On a mis en cause des pesticides pour les cas de microcéphalie ; qu'en est-il réellement ?

Rien ne vient établir ce lien entre pesticides et malformations. Il y a eu des cas de microcéphalies dans des régions où les pesticides évoqués dans ces rumeurs n’ont pas été utilisés. Pour autant, il faut être évidemment attentif aux pesticides auquel on a recours. Des recherches ont lieu de manière permanente pour voir quelle est la meilleure manière de lutter contre les moustiques et il y a des recherches sur la toxicité des pesticides. Mais aujourd'hui, le seul lien sérieux est celui qui existe entre la malformation congénitale et le virus. Se protéger du moustique, c'est protéger les femmes enceintes qui peuvent être exposées à un risque important. Je le rappelle et la population le sait, mais il faut le marteler : la maladie est transmise par le moustique. Et même si on n'est pas une femme enceinte, on doit se protéger parce qu'en se protégeant, on protège les femmes enceintes du territoire.

C'est pour cela que dans dans chacun des départements visités, vous consacrerez une partie aux pôles mère enfant ?

Exactement ! Dans chaque DFA, je vais, en plus de ma visite aux acteurs de la lutte anti-vectorielle, voir dans les hôpitaux les pôles mères-enfants, les services de maternité, de protection maternelle et infantile, de suivi des grossesses... Je vais rencontrer des associations pour rappeler les gestes de vigilance, les précautions à prendre et mettre l'accent sur le suivi renforcé des femmes enceintes dans ces territoires parce qu’encore une fois, ce sont elles qui sont les plus exposées.

Que fait-on pour les femmes enceintes et atteintes du zika ?
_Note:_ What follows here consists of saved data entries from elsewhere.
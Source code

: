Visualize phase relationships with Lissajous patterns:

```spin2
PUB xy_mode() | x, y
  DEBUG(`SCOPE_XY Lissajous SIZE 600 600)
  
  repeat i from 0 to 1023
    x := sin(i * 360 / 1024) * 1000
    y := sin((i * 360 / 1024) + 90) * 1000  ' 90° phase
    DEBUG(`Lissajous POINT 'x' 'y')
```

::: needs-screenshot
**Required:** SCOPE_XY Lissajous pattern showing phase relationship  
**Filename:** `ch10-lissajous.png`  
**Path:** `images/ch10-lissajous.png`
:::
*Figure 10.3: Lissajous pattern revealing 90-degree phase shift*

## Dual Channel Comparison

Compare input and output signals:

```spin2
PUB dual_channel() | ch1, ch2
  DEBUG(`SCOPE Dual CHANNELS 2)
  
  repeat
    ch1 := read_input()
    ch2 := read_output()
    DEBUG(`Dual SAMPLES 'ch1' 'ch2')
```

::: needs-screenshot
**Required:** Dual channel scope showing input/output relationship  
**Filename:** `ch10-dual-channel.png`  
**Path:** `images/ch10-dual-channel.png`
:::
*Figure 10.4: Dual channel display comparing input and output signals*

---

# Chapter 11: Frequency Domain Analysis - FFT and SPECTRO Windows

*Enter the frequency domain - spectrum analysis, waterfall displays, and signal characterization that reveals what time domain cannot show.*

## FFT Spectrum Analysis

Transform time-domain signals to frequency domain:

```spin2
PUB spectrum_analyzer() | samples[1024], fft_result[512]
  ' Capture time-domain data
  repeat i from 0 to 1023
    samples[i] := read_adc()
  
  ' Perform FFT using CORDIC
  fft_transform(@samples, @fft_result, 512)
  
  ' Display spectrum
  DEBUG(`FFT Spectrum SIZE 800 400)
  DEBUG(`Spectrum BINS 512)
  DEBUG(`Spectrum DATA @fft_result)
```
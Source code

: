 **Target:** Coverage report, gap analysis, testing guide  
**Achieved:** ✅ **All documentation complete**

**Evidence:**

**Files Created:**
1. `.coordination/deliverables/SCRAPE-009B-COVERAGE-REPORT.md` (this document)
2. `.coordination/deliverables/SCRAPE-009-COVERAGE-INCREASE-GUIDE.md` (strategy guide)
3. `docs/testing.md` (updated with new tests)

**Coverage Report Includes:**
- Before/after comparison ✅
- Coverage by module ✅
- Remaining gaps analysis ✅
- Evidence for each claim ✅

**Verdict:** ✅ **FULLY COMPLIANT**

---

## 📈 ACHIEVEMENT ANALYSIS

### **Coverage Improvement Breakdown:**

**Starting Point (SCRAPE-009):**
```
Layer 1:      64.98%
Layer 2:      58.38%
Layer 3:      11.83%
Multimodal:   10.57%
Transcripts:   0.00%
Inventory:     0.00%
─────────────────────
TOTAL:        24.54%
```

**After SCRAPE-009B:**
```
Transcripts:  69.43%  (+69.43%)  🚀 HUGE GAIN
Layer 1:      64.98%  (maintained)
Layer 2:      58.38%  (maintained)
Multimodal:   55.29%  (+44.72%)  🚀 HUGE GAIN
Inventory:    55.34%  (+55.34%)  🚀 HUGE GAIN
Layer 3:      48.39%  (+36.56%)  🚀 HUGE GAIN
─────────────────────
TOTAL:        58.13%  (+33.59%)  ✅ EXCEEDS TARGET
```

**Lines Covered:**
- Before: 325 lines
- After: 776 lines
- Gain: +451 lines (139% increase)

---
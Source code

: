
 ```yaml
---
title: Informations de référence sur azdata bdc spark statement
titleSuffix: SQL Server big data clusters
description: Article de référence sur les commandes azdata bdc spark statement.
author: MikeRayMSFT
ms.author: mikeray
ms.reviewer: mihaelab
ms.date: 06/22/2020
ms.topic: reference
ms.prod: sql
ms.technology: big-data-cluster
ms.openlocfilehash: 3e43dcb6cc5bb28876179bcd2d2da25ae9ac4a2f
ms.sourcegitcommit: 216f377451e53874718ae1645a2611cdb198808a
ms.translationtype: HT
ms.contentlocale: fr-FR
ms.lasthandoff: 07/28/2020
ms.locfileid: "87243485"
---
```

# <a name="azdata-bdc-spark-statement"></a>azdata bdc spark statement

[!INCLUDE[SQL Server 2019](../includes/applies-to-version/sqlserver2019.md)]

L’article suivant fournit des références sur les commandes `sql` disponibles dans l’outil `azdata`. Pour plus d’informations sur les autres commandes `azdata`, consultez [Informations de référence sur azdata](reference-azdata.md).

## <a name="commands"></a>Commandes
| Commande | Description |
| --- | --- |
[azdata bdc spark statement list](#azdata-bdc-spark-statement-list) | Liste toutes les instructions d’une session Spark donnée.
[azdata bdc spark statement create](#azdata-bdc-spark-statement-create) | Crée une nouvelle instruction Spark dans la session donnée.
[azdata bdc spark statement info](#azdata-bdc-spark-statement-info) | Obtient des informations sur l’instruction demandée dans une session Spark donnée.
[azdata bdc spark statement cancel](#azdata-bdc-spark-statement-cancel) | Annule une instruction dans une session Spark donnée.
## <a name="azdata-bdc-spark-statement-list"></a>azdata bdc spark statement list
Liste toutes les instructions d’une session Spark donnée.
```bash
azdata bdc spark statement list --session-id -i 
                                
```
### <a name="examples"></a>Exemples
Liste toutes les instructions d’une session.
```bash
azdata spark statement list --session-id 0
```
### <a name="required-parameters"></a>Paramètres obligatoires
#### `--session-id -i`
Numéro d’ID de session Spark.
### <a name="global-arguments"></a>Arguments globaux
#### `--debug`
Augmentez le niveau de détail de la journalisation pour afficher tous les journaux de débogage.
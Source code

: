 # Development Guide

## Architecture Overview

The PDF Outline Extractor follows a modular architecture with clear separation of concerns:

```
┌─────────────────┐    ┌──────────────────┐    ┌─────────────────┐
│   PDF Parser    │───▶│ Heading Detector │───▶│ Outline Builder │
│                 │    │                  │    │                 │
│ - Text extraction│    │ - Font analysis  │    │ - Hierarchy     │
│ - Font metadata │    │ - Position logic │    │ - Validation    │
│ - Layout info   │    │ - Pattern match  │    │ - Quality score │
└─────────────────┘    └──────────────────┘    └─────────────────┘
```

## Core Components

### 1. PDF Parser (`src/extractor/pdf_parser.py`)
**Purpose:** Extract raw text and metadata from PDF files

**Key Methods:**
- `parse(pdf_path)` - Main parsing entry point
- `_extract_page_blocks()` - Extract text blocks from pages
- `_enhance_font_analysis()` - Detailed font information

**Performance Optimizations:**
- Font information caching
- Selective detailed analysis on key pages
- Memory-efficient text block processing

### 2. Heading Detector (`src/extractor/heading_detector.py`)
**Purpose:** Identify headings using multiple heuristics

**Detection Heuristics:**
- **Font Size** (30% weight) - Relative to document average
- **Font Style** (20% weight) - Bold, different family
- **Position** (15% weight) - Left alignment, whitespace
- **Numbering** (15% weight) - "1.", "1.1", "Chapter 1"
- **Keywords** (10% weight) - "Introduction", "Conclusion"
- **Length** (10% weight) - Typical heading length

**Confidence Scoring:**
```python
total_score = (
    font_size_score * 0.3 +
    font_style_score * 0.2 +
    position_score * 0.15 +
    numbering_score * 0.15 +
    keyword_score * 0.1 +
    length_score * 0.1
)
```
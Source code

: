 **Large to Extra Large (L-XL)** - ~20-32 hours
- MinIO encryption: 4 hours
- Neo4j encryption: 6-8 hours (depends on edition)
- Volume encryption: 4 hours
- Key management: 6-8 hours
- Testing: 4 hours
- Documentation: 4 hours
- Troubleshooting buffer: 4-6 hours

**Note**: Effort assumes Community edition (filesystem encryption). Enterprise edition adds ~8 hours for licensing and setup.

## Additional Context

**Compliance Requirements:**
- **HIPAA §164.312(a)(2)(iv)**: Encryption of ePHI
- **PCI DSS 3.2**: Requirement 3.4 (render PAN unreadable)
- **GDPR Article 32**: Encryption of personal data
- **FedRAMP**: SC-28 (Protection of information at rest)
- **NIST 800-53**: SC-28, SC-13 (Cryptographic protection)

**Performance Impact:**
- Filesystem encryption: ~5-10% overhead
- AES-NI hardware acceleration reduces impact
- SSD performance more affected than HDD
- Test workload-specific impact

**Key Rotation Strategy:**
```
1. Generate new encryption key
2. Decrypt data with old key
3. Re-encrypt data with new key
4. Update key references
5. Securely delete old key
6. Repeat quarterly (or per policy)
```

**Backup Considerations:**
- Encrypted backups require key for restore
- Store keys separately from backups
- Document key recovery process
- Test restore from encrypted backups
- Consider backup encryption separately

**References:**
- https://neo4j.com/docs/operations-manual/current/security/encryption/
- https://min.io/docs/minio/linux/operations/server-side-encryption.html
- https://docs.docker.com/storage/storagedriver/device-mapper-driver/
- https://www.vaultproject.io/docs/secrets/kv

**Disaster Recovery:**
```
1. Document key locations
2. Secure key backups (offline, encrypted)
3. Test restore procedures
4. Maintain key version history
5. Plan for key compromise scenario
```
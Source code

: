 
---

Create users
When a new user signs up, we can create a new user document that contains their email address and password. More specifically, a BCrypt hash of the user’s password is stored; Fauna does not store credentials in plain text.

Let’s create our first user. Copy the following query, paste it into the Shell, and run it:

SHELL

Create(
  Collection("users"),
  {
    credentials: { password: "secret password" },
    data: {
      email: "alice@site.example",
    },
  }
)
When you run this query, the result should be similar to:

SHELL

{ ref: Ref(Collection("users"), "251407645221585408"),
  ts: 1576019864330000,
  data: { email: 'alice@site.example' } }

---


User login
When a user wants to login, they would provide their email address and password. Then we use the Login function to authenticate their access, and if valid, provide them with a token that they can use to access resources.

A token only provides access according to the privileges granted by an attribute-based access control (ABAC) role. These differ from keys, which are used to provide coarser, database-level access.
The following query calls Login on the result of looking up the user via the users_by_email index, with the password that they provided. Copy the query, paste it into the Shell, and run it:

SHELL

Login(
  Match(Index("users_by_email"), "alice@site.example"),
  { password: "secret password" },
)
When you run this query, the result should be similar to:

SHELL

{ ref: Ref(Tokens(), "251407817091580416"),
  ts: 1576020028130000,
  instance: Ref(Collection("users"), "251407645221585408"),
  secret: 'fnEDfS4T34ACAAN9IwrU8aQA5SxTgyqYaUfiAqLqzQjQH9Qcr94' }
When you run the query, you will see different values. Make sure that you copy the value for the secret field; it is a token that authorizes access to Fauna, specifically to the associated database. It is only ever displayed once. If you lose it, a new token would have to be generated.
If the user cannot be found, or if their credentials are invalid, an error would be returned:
Les femmes déjà enceintes et déclarées positives au zika doivent être suivies de manière extrêmement rapprochée. Il n'y a pas de traitement donc ce que nous proposons, c'est un nombre accru d'échographies, des rendez-vous avec les professionnels de santé pour faire un point étape par étape, avec l'espoir qu'aucune malformation ne se déclare. Et si une malformation se déclarait, les médecins seraient là pour en parler avec leur patiente.

Nos hôpitaux ne sont pas en très bonne santé financière, surtout en Guyane, et les médecins demandent depuis longtemps la revalorisation de leurs honoraires. Qu'amenez-vous dans votre besace ?

Mais vous savez, le soutien aux hôpitaux et aux professionnels de santé est permanent ! Je vais rencontrer les acteurs de santé et évoquer avec eux l'ensemble des difficultés qu'ils peuvent rencontrer. Je suis là pour soutenir leur mobilisation face au virus et pour marquer le soutien de l'Etat dans cette situation particulière. C'est ça le sens de ma visite.

Je veux aussi rappeler que l’investissement dans les Outre-mer représente plus d’un milliard d'euros d'engagement depuis 2012 ! C'est un effort considérable à l'échelle de la France, je veux le souligner ! Cela représente une part très importante des engagements pour l'ensemble du territoire français. Par ailleurs, je vais à Saint-Laurent-du-Maroni pour marquer officiellement le lancement du nouvel hôpital que j'ai soutenu, et pour rencontrer l'association AIDES.

Avons-nous assez de médecins dans chacun des DFA, devons-nous en attirer davantage ?

Oui, c’est une préoccupation constante. C’est vrai partout sur le territoire d’ailleurs, même s’il y a un engagement spécifique à faire reconnaître : les enjeux de santé publique pour les DFA. Cela sera précisément l’objet de la stratégie nationale de santé pour les outre-mer qui est une déclinaison adaptée aux Outre-mer de la loi de modernisation de notre système de santé, pour ce qui est de la santé publique.